'''
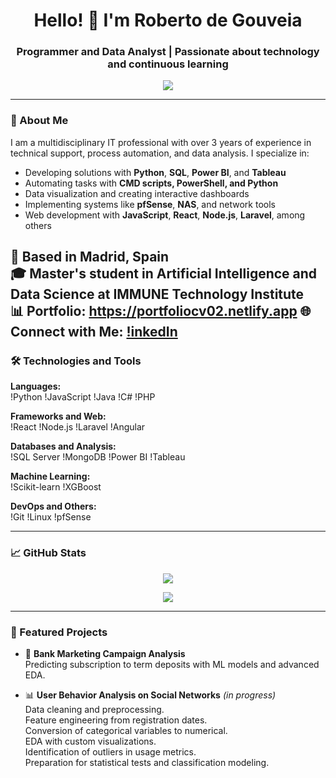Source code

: <h1 align="center">Hello! 👋 I'm Roberto de Gouveia</h1>
<h3 align="center">Programmer and Data Analyst | Passionate about technology and continuous learning</h3>

<p align="center">
  <img src="https://readme-typing-svg.herokuapp.com?font=Fira+Code&size=22&pause=1000&center=true&vCenter=true&width=435&lines=Data+Analyst;Fullstack+Developer;Passionate+about+AI+and+Automation;Always+learning+and+creating" />
</p>

---

### 🚀 About Me

I am a multidisciplinary IT professional with over 3 years of experience in technical support, process automation, and data analysis. I specialize in:

- Developing solutions with **Python**, **SQL**, **Power BI**, and **Tableau**
- Automating tasks with **CMD scripts, PowerShell, and Python**
- Data visualization and creating interactive dashboards
- Implementing systems like **pfSense**, **NAS**, and network tools
- Web development with **JavaScript**, **React**, **Node.js**, **Laravel**, among others

📍 Based in Madrid, Spain  
🎓 Master's student in Artificial Intelligence and Data Science at **IMMUNE Technology Institute**  
📊 Portfolio: https://portfoliocv02.netlify.app
🌐 Connect with Me: [!inkedIn](linkedin.com/in/roberto-andrés-de-gouveia-de-andrade-830206208/)
---

### 🛠️ Technologies and Tools

**Languages:**  
!Python
!JavaScript
!Java
!C#
!PHP

**Frameworks and Web:**  
!React
!Node.js
!Laravel
!Angular

**Databases and Analysis:**  
!SQL Server
!MongoDB
!Power BI
!Tableau

**Machine Learning:**  
!Scikit-learn
!XGBoost

**DevOps and Others:**  
!Git
!Linux
!pfSense

---

### 📈 GitHub Stats

<p align="center">
  <img src="https://github-readme-stats.vercel.app/api?username=Skorpion02&show_icons=true&theme=radical" />
</p>

<p align="center">
  <img src="https://github-readme-stats.vercel.app/api/top-langs/?username=Skorpion02&layout=compact&theme=radical" />
</p>



---

### 📌 Featured Projects

- 🧠 **Bank Marketing Campaign Analysis**  
  Predicting subscription to term deposits with ML models and advanced EDA.  

- 📊 **User Behavior Analysis on Social Networks** *(in progress)*  
  Data cleaning and preprocessing.  
  Feature engineering from registration dates.  
  Conversion of categorical variables to numerical.  
  EDA with custom visualizations.  
  Identification of outliers in usage metrics.  
  Preparation for statistical tests and classification modeling.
'''
> **Directions for this task**
Pull out every line holding "Analyst" from the records above, and copy it.

> **Solution**
<h3 align="center">Programmer and Data Analyst | Passionate about technology and continuous learning</h3>
  <img src="https://readme-typing-svg.herokuapp.com?font=Fira+Code&size=22&pause=1000&center=true&vCenter=true&width=435&lines=Data+Analyst;Fullstack+Developer;Passionate+about+AI+and+Automation;Always+learning+and+creating" />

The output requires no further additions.